Today's outfit was entirely logic-driven:

* going to the Seder at my mom's place, so dressing up a bit
* want to wear a skirt and sandals because it's warm and breezy
* needs to be a long skirt so my mother doesn't give me the hairy eyeball over my hairy legs
* following the recent de-femming of my closet, I have precisely one long skirt, one top that goes with skirts, and one jacket that goes with that top
* oh right, girly clothes mean earrings and a necklace, I remember that
* it's warm enough to justify a straw hat

Voilà!

a photo of me in a long black skirt with a grey short-sleeved blazer and a pale straw fedora with a black band

(Image is a link to a larger image. Photo by [personal profile] xtina.)

When I cleaned out my closet, my rule was that I would keep any femme clothes that make me think "I look smashing in this", on the theory that those are the ones that really work for me rather than being about conforming to what other people think I should look like. This was my first time testing that theory and I am extremely pleased with the results. This blouse (which you really can't see at all under the jacket--it's a black sleeveless blouse with a deep v-neck) was my cleavage blouse back when I had cleavage, but I've lost so much weight since then that my chest is practically flat, which is great for menswear and gives me a fun bit of cognitive dissonance when I femme up. I also just got my hair buzzed, and gave my face a nice proper shave this morning. I didn't feel like a guy in drag, though. I just felt like me, looking and feeling good. It's nice. :) And something of a relief. I always want to have the option of girling up, even if I don't often take it.

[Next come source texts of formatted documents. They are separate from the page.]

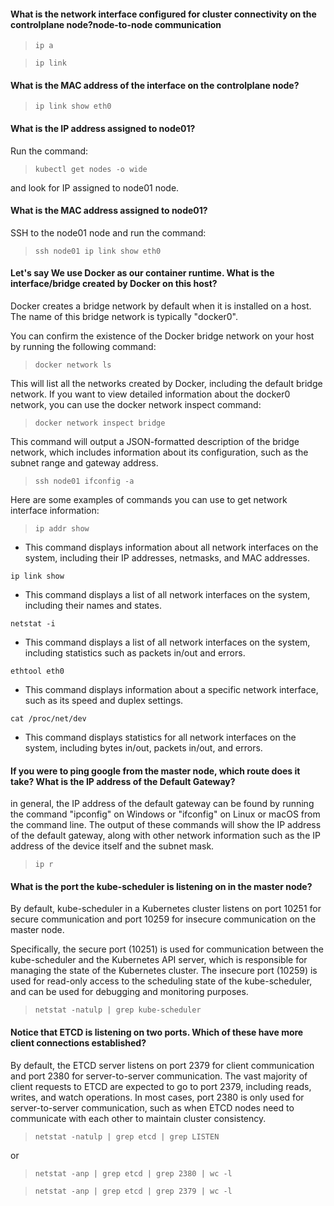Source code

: #### What is the network interface configured for cluster connectivity on the controlplane node?node-to-node communication

>``ip a``

>``ip link``





#### What is the MAC address of the interface on the controlplane node?

> ``ip link show eth0``

#### What is the IP address assigned to node01?

Run the command: 

>``kubectl get nodes -o wide``

 and look for IP assigned to node01 node.

#### What is the MAC address assigned to node01?

SSH to the node01 node and run the command: 

>``ssh node01 ip link show eth0``

#### Let's say We use Docker as our container runtime. What is the interface/bridge created by Docker on this host?

Docker creates a bridge network by default when it is installed on a host. The name of this bridge network is typically "docker0".

You can confirm the existence of the Docker bridge network on your host by running the following command:

> ``docker network ls``

This will list all the networks created by Docker, including the default bridge network. If you want to view detailed information about the docker0 network, you can use the docker network inspect command:

>``docker network inspect bridge``

This command will output a JSON-formatted description of the bridge network, which includes information about its configuration, such as the subnet range and gateway address.

>``ssh node01 ifconfig -a``

Here are some examples of commands you can use to get network interface information:

>``ip addr show``

 - This command displays information about all network interfaces on the system, including their IP addresses, netmasks, and MAC addresses.

``ip link show``

 - This command displays a list of all network interfaces on the system, including their names and states.

``netstat -i``

 - This command displays a list of all network interfaces on the system, including statistics such as packets in/out and errors.

``ethtool eth0``

 - This command displays information about a specific network interface, such as its speed and duplex settings.

``cat /proc/net/dev``

 - This command displays statistics for all network interfaces on the system, including bytes in/out, packets in/out, and errors.

#### If you were to ping google from the master node, which route does it take? What is the IP address of the Default Gateway?

in general, the IP address of the default gateway can be found by running the command "ipconfig" on Windows or "ifconfig" on Linux or macOS from the command line. The output of these commands will show the IP address of the default gateway, along with other network information such as the IP address of the device itself and the subnet mask.

>``ip r``

#### What is the port the kube-scheduler is listening on in the master node?

By default, kube-scheduler in a Kubernetes cluster listens on port 10251 for secure communication and port 10259 for insecure communication on the master node.

Specifically, the secure port (10251) is used for communication between the kube-scheduler and the Kubernetes API server, which is responsible for managing the state of the Kubernetes cluster. The insecure port (10259) is used for read-only access to the scheduling state of the kube-scheduler, and can be used for debugging and monitoring purposes.

>``netstat -natulp | grep kube-scheduler``

#### Notice that ETCD is listening on two ports. Which of these have more client connections established?

By default, the ETCD server listens on port 2379 for client communication and port 2380 for server-to-server communication. The vast majority of client requests to ETCD are expected to go to port 2379, including reads, writes, and watch operations. In most cases, port 2380 is only used for server-to-server communication, such as when ETCD nodes need to communicate with each other to maintain cluster consistency.

>``netstat -natulp | grep etcd | grep LISTEN``

or

>`` netstat -anp | grep etcd | grep 2380 | wc -l ``

>``netstat -anp | grep etcd | grep 2379 | wc -l ``





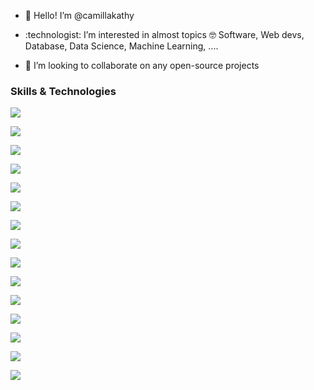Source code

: - 👋 Hello! I’m @camillakathy
- <p>:technologist: I’m interested in almost topics 🤓 Software, Web devs, Database, Data Science, Machine Learning, .... </p>
- 💞️ I’m looking to collaborate on any open-source projects
<h3>Skills & Technologies</h3>
<p align="left"> <img src="https://img.shields.io/badge/ChatGPT-74aa9c?style=for-the-badge&logo=openai&logoColor=white"/> </p>
<p align="left"> <img src="https://img.shields.io/badge/dialogflow-FF9800?style=for-the-badge&logo=dialogflow&logoColor=white"/> </p>
<p align="left"> <img src="https://img.shields.io/badge/Keras-FF0000?style=for-the-badge&logo=keras&logoColor=white"/> </p>
<p align="left"> <img src="aaaaaaa"/> </p>
<p align="left"> <img src="aaaaaaa"/> </p>
<p align="left"> <img src="aaaaaaa"/> </p>
<p align="left"> <img src="aaaaaaa"/> </p>
<p align="left"> <img src="aaaaaaa"/> </p>
<p align="left"> <img src="aaaaaaa"/> </p>
<p align="left"> <img src="aaaaaaa"/> </p>
<p align="left"> <img src="aaaaaaa"/> </p>
<p align="left"> <img src="aaaaaaa"/> </p>
<p align="left"> <img src="aaaaaaa"/> </p>
<p align="left"> <img src="aaaaaaa"/> </p>
<p align="left"> <img src="aaaaaaa"/> </p>
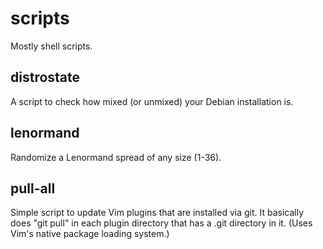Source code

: # scripts

Mostly shell scripts.

## distrostate

A script to check how mixed (or unmixed) your Debian installation is.

## lenormand

Randomize a Lenormand spread of any size (1-36).

## pull-all

Simple script to update Vim plugins that are installed via git. It basically
does "git pull" in each plugin directory that has a .git directory in it.
(Uses Vim's native package loading system.)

Originally I was going to wear a women's wide-brimmed straw hat, but it didn't quite work when I put it on--too much of a muchness with the long skirt--and then I tried the straw fedora and it was far better than I expected. I think I always need something just slightly gender-dissonant like that. Even if I'm not in a particularly transgressive mood, I look better and feel better when I'm a little bit audacious.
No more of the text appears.